The second step is to build a national school-security system that actually works. This requires ring-fenced funding, independent audits, and yearly progress reports. School security cannot be left to states alone, many of which are broke or conflicted by local politics. Fencing, lighting, guard recruitment, communication devices and training must be budgeted as essential infrastructure, not as emergency responses after tragedies.

 

Third, Nigeria must rethink its over-militarised approach. The presence of soldiers in a state does not automatically translate into safer schools. What works is community-integrated policing, properly trained rural response units, early-warning systems, and consistent policing presence around high-risk schools. Military raids may free hostages but rarely prevent the next abduction.

 

Fourth, the government must confront the ransom market directly.
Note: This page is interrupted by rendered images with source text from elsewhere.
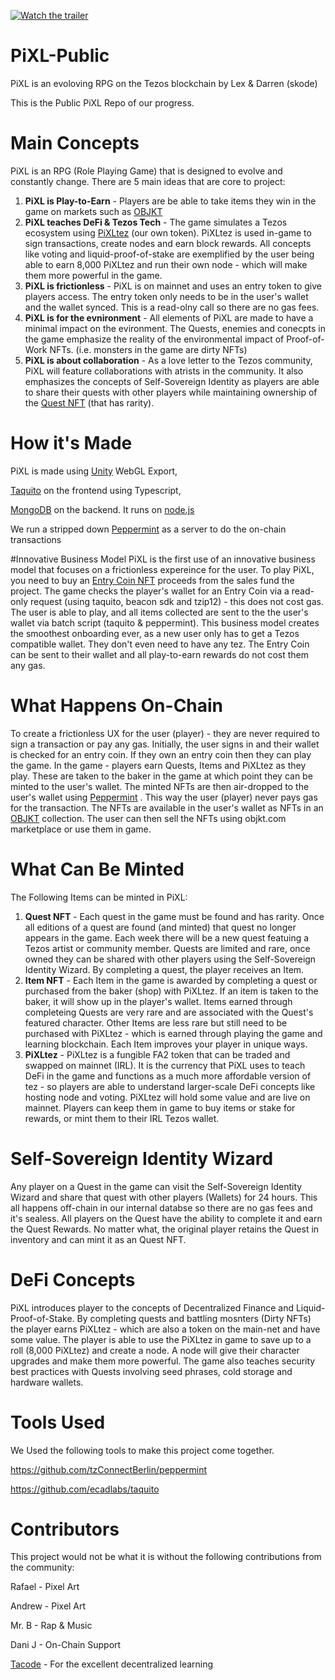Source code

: [![Watch the trailer](https://img.youtube.com/vi/QVPEZzORz4w/maxresdefault.jpg)](https://youtu.be/QVPEZzORz4w)

# PiXL-Public
PiXL is an evoloving RPG on the Tezos blockchain by Lex & Darren (skode)

This is the Public PiXL Repo of our progress. 

# Main Concepts
PiXL is an RPG (Role Playing Game) that is designed to evolve and constantly change. There are 5 main ideas that are core to project:
1. **PiXL is Play-to-Earn** - Players are be able to take items they win in the game on markets such as [OBJKT](https://objkt.com)
2. **PiXL teaches DeFi & Tezos Tech** - The game simulates a Tezos ecosystem using [PiXLtez](#what-can-be-minted) (our own token). PiXLtez is used in-game to sign transactions, create nodes and earn block rewards. All concepts like voting and liquid-proof-of-stake are exemplified by the user being able to earn 8,000 PiXLtez and run their own node - which will make them more powerful in the game. 
3. **PiXL is frictionless** - PiXL is on mainnet and uses an entry token to give players access. The entry token only needs to be in the user's wallet and the wallet synced. This is a read-olny call so there are no gas fees.
4. **PiXL is for the evnironment** - All elements of PiXL are made to have a minimal impact on the evironment. The Quests, enemies and conecpts in the game emphasize the reality of the environmental impact of Proof-of-Work NFTs. (i.e. monsters in the game are dirty NFTs)
5. **PiXL is about collaboration** - As a love letter to the Tezos community, PiXL will feature collaborations with atrists in the community. It also emphasizes the concepts of Self-Sovereign Identity as players are able to share their quests with other players while maintaining ownership of the [Quest NFT](#what-can-be-minted) (that has rarity).

# How it's Made
PiXL is made using [Unity](https://unity.com/) WebGL Export, 

[Taquito](https://github.com/ecadlabs/taquito) on the frontend using Typescript, 

[MongoDB](https://www.mongodb.com/) on the backend. It runs on [node.js](https://nodejs.org/en/)

We run a stripped down [Peppermint](https://github.com/tzConnectBerlin/peppermint) as a server to do the on-chain transactions 

#Innovative Business Model
PiXL is the first use of an innovative business model that focuses on a frictionless expereince for the user. To play PiXL, you need to buy an [Entry Coin NFT](https://objkt.com/asset/KT1SGdop74rGobKAETcBPnz9yQkH38hZnpBh/1) proceeds from the sales fund the project. The game checks the player's wallet for an Entry Coin via a read-only request (using taquito, beacon sdk and tzip12) - this does not cost gas. The user is able to play, and all items collected are sent to the the user's wallet via batch script (taquito & peppermint). This business model creates the smoothest onboarding ever, as a new user only has to get a Tezos compatible wallet. They don't even need to have any tez. The Entry Coin can be sent to their wallet and all play-to-earn rewards do not cost them any gas.  

# What Happens On-Chain
To create a frictionless UX for the user (player) - they are never required to sign a transaction or pay any gas. Initially, the user signs in and their wallet is checked for an entry coin. If they own an entry coin then they can play the game. In the game - players earn Quests, Items and PiXLtez as they play. These are taken to the baker in the game at which point they can be minted to the user's wallet. The minted NFTs are then air-dropped to the user's wallet using [Peppermint](https://github.com/tzConnectBerlin/peppermint) . This way the user (player) never pays gas for the transaction. The NFTs are available in the user's wallet as NFTs in an [OBJKT](https://objkt.com) collection. The user can then sell the NFTs using objkt.com marketplace or use them in game.

# What Can Be Minted
The Following Items can be minted in PiXL:
1. **Quest NFT** - Each quest in the game must be found and has rarity. Once all editions of a quest are found (and minted) that quest no longer appears in the game. Each week there will be a new quest featuing a Tezos artist or community member. Quests are limited and rare, once owned they can be shared with other players using the Self-Sovereign Identity Wizard. By completing a quest, the player receives an Item. 
2. **Item NFT** - Each Item in the game is awarded by completing a quest or purchased from the baker (shop) with PiXLtez. If an item is taken to the baker, it will show up in the player's wallet. Items earned through completeing Quests are very rare and are associated with the Quest's featured character. Other Items are less rare but still need to be purchased with PiXLtez - which is earned through playing the game and learning blockchain. Each Item improves your player in unique ways.
3. **PiXLtez** - PiXLtez is a fungible FA2 token that can be traded and swapped on mainnet (IRL). It is the currency that PiXL uses to teach DeFi in the game and functions as a much more affordable version of tez - so players are able to understand larger-scale DeFi concepts like hosting node and voting. PiXLtez will hold some value and are live on mainnet. Players can keep them in game to buy items or stake for rewards, or mint them to their IRL Tezos wallet.

# Self-Sovereign Identity Wizard
Any player on a Quest in the game can visit the Self-Sovereign Identity Wizard and share that quest with other players (Wallets) for 24 hours. This all happens off-chain in our internal databse so there are no gas fees and it's sealess. All players on the Quest have the ability to complete it and earn the Quest Rewards. No matter what, the original player retains the Quest in inventory and can mint it as an Quest NFT. 

# DeFi Concepts
PiXL introduces player to the concepts of Decentralized Finance and Liquid-Proof-of-Stake. By completing quests and battling mosnters (Dirty NFTs) the player earns PiXLtez - which are also a token on the main-net and have some value. The player is able to use the PiXLtez in game to save up to a roll (8,000 PiXLtez) and create a node. A node will give their character upgrades and make them more powerful. The game also teaches security best practices with Quests involving seed phrases, cold storage and hardware wallets. 

# Tools Used
We Used the following tools to make this project come together.

https://github.com/tzConnectBerlin/peppermint

https://github.com/ecadlabs/taquito

# Contributors
This project would not be what it is without the following contributions from the community:

Rafael - Pixel Art

Andrew - Pixel Art

Mr. B - Rap & Music

Dani J - On-Chain Support

[Tacode](https://tacode.dev/courses/dev-starter/) - For the excellent decentralized learning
Either Nigeria adopts a strict no-ransom policy that is enforced transparently and consistently, or it acknowledges that negotiations are sometimes unavoidable and establishes a regulated oversight process. The current situation, denials masking back-channel payments is the worst of both worlds.

 

Finally, the nation needs public, verifiable data. Nigerians should be able to know how many schools have met minimum safety standards, how much has been spent on safe-school measures since 2014, how many perpetrators have been prosecuted, and how often early-warning systems have actually worked. Without measurement, improvement is impossible.

 

At the heart of this crisis is a moral dilemma. If the state refuses to pay ransom, captives may remain in the bush indefinitely. If the state pays ransom secretly, it fuels the market and endangers future generations. The choice requires honesty, not political performance.

 

The Kebbi abduction is not merely a news event; it is a national reckoning. Each time children are taken, Nigeria replays the same tragedy with the same official lines and the same institutional weaknesses. The country does not need more condemnations. It needs functioning fences, radios that work at midnight, guard training that is monitored, and a government that tells the truth about what it spends and what it pays.

 

If Nigeria continues down this path where policies exist on paper but not on the ground, where the kidnapping economy thrives in the shadows, where the security of schoolchildren depends on luck rather than system, then the question “Our Schoolgirls again?” will soon become an annual lament. It does not have to be this way. But to break the cycle, Nigeria must embrace transparency, discipline, and the mundane, unglamorous work of prevention.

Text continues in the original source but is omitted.